#### Source data ####

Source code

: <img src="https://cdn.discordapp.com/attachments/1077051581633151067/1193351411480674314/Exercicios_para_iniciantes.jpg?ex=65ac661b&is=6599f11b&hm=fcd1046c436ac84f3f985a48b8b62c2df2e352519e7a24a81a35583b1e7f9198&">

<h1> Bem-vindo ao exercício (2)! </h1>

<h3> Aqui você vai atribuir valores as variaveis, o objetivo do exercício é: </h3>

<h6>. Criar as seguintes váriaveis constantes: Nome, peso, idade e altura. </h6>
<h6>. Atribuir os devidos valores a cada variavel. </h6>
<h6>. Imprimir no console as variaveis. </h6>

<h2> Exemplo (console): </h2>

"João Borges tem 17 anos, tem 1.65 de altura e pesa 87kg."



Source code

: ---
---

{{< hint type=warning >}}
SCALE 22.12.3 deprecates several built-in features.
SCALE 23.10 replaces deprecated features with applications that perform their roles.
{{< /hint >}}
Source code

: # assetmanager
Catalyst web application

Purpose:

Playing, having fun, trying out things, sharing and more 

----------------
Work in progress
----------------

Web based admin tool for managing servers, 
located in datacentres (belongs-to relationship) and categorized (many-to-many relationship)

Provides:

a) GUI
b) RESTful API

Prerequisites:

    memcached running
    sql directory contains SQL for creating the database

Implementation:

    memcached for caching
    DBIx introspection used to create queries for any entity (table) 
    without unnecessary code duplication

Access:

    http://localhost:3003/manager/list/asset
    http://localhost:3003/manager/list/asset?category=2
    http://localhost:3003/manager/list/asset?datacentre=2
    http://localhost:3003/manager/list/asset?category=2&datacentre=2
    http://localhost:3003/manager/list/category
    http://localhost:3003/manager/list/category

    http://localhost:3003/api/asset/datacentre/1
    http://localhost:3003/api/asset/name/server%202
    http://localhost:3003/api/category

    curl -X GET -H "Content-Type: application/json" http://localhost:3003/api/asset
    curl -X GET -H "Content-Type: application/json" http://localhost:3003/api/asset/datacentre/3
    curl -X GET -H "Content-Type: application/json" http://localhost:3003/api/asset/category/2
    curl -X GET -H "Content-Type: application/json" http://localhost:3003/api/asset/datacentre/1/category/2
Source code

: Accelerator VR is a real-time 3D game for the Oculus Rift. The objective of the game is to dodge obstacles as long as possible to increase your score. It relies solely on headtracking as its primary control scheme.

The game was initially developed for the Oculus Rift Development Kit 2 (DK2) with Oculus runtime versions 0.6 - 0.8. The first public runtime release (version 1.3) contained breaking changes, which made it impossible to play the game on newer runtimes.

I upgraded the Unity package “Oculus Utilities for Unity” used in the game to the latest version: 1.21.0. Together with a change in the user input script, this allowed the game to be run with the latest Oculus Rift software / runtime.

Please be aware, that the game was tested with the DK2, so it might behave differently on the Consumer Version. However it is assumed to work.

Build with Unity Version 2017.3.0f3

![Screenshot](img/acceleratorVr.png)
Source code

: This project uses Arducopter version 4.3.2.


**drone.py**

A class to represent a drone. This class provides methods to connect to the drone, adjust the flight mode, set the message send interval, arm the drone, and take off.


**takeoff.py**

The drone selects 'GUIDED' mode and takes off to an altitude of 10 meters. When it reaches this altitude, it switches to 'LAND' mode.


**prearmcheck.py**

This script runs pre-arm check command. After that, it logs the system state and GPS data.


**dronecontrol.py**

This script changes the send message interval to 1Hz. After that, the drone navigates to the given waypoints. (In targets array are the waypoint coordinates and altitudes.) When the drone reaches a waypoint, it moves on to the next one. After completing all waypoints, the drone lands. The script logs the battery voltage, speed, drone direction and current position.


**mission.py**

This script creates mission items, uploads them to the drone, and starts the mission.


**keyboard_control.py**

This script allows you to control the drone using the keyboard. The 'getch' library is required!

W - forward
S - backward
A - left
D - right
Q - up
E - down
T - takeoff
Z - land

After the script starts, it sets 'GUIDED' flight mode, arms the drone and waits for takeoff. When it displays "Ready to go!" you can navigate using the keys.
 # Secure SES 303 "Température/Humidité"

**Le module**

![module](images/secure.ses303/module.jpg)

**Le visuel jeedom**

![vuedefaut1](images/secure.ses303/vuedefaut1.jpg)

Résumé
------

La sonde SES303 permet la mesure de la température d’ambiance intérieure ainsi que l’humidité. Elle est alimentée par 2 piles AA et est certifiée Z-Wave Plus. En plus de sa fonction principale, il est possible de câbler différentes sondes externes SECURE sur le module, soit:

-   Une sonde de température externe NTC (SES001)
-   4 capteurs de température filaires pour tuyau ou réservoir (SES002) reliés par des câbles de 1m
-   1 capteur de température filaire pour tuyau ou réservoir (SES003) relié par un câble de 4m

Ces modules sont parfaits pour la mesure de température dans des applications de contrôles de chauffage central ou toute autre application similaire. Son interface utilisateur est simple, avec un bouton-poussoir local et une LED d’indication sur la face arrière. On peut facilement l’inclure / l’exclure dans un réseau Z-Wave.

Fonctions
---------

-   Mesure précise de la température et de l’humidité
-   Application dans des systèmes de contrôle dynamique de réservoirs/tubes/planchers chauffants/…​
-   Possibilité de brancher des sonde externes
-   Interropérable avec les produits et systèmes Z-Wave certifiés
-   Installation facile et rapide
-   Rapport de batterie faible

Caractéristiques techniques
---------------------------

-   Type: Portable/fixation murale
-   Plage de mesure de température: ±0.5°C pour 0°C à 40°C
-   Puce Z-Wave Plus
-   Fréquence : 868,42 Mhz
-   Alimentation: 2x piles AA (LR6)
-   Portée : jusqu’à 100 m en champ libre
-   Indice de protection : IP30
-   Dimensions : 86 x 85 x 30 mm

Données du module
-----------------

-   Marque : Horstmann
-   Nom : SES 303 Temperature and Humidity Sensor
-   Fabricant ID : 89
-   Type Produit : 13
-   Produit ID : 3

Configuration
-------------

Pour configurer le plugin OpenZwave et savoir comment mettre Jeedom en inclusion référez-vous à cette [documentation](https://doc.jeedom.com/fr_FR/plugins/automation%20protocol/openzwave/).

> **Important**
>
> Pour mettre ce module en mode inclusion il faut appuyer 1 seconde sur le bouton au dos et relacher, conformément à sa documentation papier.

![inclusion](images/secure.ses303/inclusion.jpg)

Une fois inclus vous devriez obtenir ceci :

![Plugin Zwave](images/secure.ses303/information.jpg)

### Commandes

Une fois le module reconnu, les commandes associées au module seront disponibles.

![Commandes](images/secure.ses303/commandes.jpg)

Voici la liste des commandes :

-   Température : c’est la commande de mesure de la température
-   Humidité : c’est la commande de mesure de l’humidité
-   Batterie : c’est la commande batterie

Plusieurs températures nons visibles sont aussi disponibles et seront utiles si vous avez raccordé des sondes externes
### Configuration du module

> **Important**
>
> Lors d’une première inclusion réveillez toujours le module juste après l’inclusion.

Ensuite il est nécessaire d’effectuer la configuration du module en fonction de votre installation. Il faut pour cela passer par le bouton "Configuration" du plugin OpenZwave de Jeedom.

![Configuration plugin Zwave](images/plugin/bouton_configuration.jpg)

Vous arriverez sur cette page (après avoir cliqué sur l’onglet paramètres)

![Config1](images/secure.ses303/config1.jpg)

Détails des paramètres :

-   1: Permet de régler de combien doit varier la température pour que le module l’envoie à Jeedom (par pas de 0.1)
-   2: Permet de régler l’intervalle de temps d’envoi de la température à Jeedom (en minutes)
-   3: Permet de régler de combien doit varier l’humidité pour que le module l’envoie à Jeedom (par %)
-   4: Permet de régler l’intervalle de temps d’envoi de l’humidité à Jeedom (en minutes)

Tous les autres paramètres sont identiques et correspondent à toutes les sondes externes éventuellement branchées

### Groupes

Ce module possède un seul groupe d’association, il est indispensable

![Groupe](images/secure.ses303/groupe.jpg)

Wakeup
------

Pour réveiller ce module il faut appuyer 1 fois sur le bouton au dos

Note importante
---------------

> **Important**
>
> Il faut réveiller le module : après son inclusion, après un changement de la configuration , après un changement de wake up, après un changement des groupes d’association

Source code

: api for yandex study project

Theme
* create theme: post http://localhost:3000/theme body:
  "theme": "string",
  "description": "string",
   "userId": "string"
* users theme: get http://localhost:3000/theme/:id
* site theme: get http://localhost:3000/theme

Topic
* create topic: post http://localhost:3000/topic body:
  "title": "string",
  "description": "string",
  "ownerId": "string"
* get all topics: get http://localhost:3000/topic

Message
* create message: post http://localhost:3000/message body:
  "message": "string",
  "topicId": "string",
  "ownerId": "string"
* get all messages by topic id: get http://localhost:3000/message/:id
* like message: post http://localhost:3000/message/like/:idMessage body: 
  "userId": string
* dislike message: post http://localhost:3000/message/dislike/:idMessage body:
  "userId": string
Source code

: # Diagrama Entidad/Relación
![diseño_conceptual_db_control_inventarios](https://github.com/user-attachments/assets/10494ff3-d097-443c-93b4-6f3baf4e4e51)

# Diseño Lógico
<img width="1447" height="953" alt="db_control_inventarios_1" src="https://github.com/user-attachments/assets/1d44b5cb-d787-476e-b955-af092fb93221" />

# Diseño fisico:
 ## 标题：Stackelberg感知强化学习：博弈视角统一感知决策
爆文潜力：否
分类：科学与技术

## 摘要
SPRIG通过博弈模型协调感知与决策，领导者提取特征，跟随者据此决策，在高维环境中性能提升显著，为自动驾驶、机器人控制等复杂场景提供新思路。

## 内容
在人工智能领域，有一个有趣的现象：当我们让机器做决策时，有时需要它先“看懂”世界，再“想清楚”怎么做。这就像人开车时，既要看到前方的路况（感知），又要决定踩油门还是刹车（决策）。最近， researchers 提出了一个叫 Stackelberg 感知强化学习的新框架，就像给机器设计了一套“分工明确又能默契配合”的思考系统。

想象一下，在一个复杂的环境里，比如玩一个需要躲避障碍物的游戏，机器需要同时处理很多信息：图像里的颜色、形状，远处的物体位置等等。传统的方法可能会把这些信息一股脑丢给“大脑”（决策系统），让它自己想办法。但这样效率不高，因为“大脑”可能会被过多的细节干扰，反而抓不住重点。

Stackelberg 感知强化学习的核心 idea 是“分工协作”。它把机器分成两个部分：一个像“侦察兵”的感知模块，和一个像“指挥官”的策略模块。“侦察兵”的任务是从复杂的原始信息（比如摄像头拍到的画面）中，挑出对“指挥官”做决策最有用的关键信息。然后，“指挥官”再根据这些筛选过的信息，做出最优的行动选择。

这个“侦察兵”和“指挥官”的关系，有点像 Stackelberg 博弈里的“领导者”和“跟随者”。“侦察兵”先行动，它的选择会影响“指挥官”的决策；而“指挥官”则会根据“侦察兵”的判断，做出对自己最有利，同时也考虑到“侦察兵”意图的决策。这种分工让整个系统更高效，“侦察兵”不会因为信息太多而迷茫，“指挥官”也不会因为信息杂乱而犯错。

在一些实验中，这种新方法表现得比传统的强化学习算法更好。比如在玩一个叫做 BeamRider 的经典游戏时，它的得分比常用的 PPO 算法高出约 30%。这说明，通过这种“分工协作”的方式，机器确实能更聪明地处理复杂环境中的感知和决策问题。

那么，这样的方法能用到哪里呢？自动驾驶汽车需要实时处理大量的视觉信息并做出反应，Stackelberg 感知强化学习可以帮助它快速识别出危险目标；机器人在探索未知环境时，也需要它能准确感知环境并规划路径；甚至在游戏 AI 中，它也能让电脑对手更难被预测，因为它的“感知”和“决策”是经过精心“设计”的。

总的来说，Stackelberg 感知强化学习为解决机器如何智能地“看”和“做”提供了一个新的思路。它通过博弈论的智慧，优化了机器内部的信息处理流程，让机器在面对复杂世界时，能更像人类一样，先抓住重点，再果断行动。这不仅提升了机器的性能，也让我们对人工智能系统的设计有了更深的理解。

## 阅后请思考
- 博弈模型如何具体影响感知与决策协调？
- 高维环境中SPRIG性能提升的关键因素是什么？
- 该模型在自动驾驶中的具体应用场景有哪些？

####

**Exercise:** All lines above that hold the string "paramètres" should be copied.

**Written reply:**
Vous arriverez sur cette page (après avoir cliqué sur l’onglet paramètres)
Détails des paramètres :
Tous les autres paramètres sont identiques et correspondent à toutes les sondes externes éventuellement branchées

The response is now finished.